[Items from a data source]
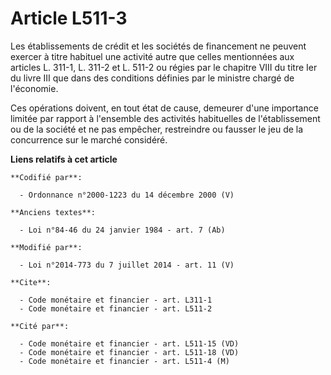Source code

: # Article L511-3

Les établissements de crédit et les sociétés de financement ne peuvent exercer à titre habituel une activité autre que celles
mentionnées aux articles L. 311-1, L. 311-2 et L. 511-2 ou régies par le chapitre VIII du titre Ier du livre III que dans des
conditions définies par le ministre chargé de l'économie. 

Ces opérations doivent, en tout état de cause, demeurer d'une importance limitée par rapport à l'ensemble des activités
habituelles de l'établissement ou de la société et ne pas empêcher, restreindre ou fausser le jeu de la concurrence sur le
marché considéré.

**Liens relatifs à cet article**

	**Codifié par**:

	  - Ordonnance n°2000-1223 du 14 décembre 2000 (V)

	**Anciens textes**:

	  - Loi n°84-46 du 24 janvier 1984 - art. 7 (Ab)

	**Modifié par**:

	  - Loi n°2014-773 du 7 juillet 2014 - art. 11 (V)

	**Cite**:

	  - Code monétaire et financier - art. L311-1
	  - Code monétaire et financier - art. L511-2

	**Cité par**:

	  - Code monétaire et financier - art. L511-15 (VD)
	  - Code monétaire et financier - art. L511-18 (VD)
	  - Code monétaire et financier - art. L511-4 (M)
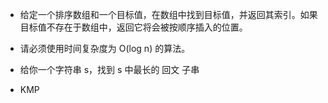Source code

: * 给定一个排序数组和一个目标值，在数组中找到目标值，并返回其索引。如果目标值不存在于数组中，返回它将会被按顺序插入的位置。
- 请必须使用时间复杂度为 O(log n) 的算法。

* 给你一个字符串 s，找到 s 中最长的 回文 子串

* KMP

● Work order: What must be output is the exact run of lines from the one holding "marché considéré." through the end of the entries above, both ends included, minus the pictures.

● Response below:
marché considéré.

**Liens relatifs à cet article**

	**Codifié par**:

	  - Ordonnance n°2000-1223 du 14 décembre 2000 (V)

	**Anciens textes**:

	  - Loi n°84-46 du 24 janvier 1984 - art. 7 (Ab)

	**Modifié par**:

	  - Loi n°2014-773 du 7 juillet 2014 - art. 11 (V)

	**Cite**:

	  - Code monétaire et financier - art. L311-1
	  - Code monétaire et financier - art. L511-2

	**Cité par**:

	  - Code monétaire et financier - art. L511-15 (VD)
	  - Code monétaire et financier - art. L511-18 (VD)
	  - Code monétaire et financier - art. L511-4 (M)
Source code

: * 给定一个排序数组和一个目标值，在数组中找到目标值，并返回其索引。如果目标值不存在于数组中，返回它将会被按顺序插入的位置。
- 请必须使用时间复杂度为 O(log n) 的算法。

* 给你一个字符串 s，找到 s 中最长的 回文 子串

* KMP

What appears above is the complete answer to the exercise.